Exercise details:
Set down exactly the lines in the records below that run from the line with "- My entire" to the line with "- Of course", inclusive, and nothing more.

(Records from a data source)
- Opening Delimiter -

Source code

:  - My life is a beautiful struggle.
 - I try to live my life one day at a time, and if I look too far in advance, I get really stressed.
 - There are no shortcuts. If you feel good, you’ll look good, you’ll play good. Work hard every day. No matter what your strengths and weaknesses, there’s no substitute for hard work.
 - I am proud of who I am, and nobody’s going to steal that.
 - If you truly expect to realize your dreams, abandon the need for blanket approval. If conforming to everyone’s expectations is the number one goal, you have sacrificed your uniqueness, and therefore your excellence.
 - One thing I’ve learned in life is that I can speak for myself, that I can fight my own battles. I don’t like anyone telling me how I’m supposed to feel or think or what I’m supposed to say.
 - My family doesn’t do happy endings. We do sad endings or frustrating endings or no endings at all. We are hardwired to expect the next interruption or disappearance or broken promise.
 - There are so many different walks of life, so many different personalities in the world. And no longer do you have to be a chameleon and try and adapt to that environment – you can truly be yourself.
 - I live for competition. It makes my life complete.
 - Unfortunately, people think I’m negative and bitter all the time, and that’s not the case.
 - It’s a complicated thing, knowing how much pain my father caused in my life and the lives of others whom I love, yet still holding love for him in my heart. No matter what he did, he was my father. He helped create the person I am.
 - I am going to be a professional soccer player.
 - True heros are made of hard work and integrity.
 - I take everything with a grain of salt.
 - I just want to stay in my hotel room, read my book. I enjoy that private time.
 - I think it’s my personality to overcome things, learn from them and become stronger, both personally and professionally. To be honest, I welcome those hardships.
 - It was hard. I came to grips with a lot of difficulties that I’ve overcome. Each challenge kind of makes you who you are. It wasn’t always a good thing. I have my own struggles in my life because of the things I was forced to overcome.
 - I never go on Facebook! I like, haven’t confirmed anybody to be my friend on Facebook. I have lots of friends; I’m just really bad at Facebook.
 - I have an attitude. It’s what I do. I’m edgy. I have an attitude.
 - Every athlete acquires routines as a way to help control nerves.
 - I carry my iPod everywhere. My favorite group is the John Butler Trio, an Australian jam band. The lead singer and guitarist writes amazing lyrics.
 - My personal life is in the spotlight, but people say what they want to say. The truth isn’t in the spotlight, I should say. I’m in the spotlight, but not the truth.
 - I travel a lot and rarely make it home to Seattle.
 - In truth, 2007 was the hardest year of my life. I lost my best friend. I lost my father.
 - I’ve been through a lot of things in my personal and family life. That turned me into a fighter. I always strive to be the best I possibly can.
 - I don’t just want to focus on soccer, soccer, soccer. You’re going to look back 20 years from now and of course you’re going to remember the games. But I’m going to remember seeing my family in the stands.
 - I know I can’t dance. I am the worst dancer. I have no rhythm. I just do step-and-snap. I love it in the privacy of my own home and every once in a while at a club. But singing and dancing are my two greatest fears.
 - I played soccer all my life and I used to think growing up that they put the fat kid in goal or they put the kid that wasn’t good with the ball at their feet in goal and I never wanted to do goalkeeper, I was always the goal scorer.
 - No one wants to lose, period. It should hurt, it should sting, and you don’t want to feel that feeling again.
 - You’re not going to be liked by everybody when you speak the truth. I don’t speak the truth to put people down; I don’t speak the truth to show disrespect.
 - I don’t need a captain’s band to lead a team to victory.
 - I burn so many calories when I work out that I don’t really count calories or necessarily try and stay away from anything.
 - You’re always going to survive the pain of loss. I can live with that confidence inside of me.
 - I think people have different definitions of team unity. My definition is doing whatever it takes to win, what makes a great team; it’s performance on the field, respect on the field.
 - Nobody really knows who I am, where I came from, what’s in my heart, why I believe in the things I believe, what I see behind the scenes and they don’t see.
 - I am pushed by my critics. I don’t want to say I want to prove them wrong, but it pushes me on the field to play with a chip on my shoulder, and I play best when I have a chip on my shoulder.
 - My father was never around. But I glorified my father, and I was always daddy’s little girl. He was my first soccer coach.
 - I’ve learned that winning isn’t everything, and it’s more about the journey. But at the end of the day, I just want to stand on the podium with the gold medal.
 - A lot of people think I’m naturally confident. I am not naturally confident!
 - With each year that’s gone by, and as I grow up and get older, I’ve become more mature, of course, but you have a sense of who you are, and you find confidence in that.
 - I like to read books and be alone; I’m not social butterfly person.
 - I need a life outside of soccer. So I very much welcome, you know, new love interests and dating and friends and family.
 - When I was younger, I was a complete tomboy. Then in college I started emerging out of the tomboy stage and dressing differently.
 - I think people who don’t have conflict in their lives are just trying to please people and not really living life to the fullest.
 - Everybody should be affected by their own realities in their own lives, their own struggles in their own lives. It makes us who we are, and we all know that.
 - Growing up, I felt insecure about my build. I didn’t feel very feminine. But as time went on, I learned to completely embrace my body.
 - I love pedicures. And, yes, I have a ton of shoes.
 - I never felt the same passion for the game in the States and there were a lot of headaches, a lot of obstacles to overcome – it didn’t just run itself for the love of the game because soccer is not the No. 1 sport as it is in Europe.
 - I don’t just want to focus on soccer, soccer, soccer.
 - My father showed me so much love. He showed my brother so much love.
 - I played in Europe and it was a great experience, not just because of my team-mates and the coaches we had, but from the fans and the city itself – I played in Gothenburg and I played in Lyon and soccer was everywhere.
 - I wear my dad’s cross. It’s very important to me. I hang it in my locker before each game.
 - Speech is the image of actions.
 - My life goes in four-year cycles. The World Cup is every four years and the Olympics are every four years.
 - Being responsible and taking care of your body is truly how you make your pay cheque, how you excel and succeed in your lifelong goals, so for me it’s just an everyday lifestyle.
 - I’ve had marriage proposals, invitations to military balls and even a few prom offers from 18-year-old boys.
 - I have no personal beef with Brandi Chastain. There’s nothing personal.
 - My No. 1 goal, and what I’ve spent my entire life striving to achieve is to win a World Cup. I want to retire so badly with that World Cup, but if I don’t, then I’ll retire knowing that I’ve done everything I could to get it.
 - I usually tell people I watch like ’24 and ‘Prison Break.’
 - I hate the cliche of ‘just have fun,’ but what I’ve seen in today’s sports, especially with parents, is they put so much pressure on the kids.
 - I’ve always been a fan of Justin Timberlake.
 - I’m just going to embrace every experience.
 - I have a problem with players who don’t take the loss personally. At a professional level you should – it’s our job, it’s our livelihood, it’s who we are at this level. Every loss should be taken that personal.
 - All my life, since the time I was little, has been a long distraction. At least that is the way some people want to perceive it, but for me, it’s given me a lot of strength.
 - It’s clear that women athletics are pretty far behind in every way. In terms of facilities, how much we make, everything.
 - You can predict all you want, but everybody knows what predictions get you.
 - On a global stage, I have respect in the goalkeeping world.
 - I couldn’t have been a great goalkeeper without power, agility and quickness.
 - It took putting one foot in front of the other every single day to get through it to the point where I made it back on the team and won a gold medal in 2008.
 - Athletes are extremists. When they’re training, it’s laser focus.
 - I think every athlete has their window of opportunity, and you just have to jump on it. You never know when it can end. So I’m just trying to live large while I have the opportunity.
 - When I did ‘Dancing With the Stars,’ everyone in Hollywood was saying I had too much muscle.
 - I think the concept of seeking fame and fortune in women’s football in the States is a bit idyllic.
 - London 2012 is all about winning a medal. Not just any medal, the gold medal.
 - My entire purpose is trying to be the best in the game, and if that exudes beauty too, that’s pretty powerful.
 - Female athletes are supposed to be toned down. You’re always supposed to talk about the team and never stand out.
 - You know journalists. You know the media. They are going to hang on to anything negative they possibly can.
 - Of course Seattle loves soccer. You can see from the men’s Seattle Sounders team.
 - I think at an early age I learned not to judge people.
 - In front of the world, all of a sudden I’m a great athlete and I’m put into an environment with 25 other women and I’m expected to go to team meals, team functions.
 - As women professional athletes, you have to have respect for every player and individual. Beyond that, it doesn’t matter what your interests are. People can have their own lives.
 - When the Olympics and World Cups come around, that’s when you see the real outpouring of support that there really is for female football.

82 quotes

- Closing Delimiter -

Answer for the task:
 - My entire purpose is trying to be the best in the game, and if that exudes beauty too, that’s pretty powerful.
 - Female athletes are supposed to be toned down. You’re always supposed to talk about the team and never stand out.
 - You know journalists. You know the media. They are going to hang on to anything negative they possibly can.
 - Of course Seattle loves soccer. You can see from the men’s Seattle Sounders team.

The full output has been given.